Looking at the evidence through the lens of fair employment practice, the statistics alone make a blatant case for discrimination.  What is going on here?

The Times reporter suggests that in this age of mass communication, the pope has become the face of Catholicism.  As such has to be not only the most powerful of the bishops but the most holy.  The pope, in effect, represents the brand.  He has to be flawless.

The Rev. Richard McBrien, a theology professor at Notre Dame, offers another suggestion:  canonizations may be a defense against criticism of popes.  He observed “the church would do better to canonize more saintly lay people — parents and grandparents and regular holy folk ‘with whom the overwhelming majority of Catholics can identify.’”
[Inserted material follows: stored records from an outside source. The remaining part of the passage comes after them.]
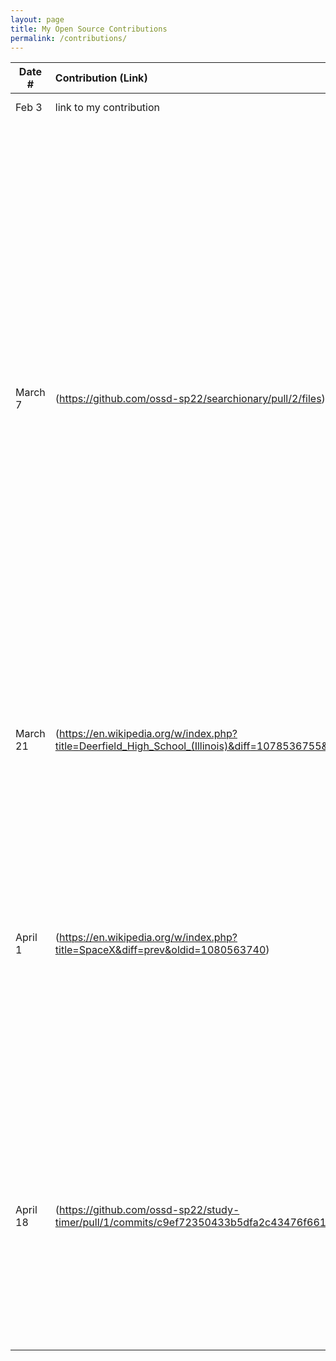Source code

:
 ```yaml
---
layout: page
title: My Open Source Contributions
permalink: /contributions/
---
```


<!--
Type of the contribution should be "Wikipedia edit", "OpenStreet Map feature", "Documentation", "Course website", "Blog",
"Browser Add-on", etc.

The description should include a brief summary of what you did.

The link should bring us to a public page that shows your contribution. 

Replace the first row with your own contribution. 

-->





| Date #       | Contribution (Link)  | Type  | Description |
|---|:---|:---|:---|
| Feb 3   | link to my contribution    | course website    |   I fixed a broken link.    |
|   March 7  |   (https://github.com/ossd-sp22/searchionary/pull/2/files)  |   add-on-project  | I created a pull request to add a potential feature to Searchionary. I made a small change to one of the files. The change essentially creates a completely new window, with only the main page and definition instead of opening a new tab and redirecting to Merriam Webster. I will likely continue working on this, as I think it would be cool to implement a version that scrapes the new tab for just the definition, and prints the definition right below the Searchionary popup, without opening a new tab or window at all.    |
|   March 21 |   (https://en.wikipedia.org/w/index.php?title=Deerfield_High_School_(Illinois)&diff=1078536755&oldid=1072244546)  |  Updated Academic achievement info  | The site had info from 2012. I updated the info to reflect more recent academic achievements, from 2018-2019.  |
|   April 1 |   (https://en.wikipedia.org/w/index.php?title=SpaceX&diff=prev&oldid=1080563740)  |  Updated Information about Starlink satellites  | The site previously had information about starlink satellites from 2018, 2019, 2020, and 2021. I read an article about SpaceX launching 48 more Starlink satellites into orbit on march 9th, and added some information about this to the wikipedia page. |
|   April 18 |   (https://github.com/ossd-sp22/study-timer/pull/1/commits/c9ef72350433b5dfa2c43476f66195ea38b67cc7)  |  Quick addition to Study Timer  | Previously, if the user didn't input 3 numbers for h:m:s, the timer wouldn't work at all. Now, if the user puts in only 1 or 2 numbers, it will still run assuming the inputs are minutes and seconds if the user enters 2 numbers or just seconds if the user only enters 1.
“The only one of the recent batch of papal candidates for canonization who is at all credible is John XXIII,” added Father McBrien.  (See “Pope Quiz: Is Every Pontiff a Saint?”)

Both explanations are plausible and probably correct.  I would add that in an age where so many priests have been accused of molesting their charges and colluding in covering up the evidence, there may well be a strong felt need to emphasize the virtue and holiness of others in the church, to rectify the balance.  There may be bad priests and derelict bishops, so the logic of this argument goes, but at the very top the church is perfect.

If so, it has the opposite effect, however, creating a split between “regular holy folk” and the ultra holy.  As with all splits, it’s not just that the ordinary practitioners are left out, the point that troubles Father McBrien, but everyone is then presented with an unrealistic standard, an unobtainable ideal.

The article points out that there is another problem with this trend:  it neglects the real job of the pope.  The theologian Karl Rahner observed that “if a pope turns out to be a wonderful Christian, that’s ‘a happy coincidence,’ just as when the president of the chess club is also a great player. It is not necessarily relevant, however, to the health of the chess club — or the church.”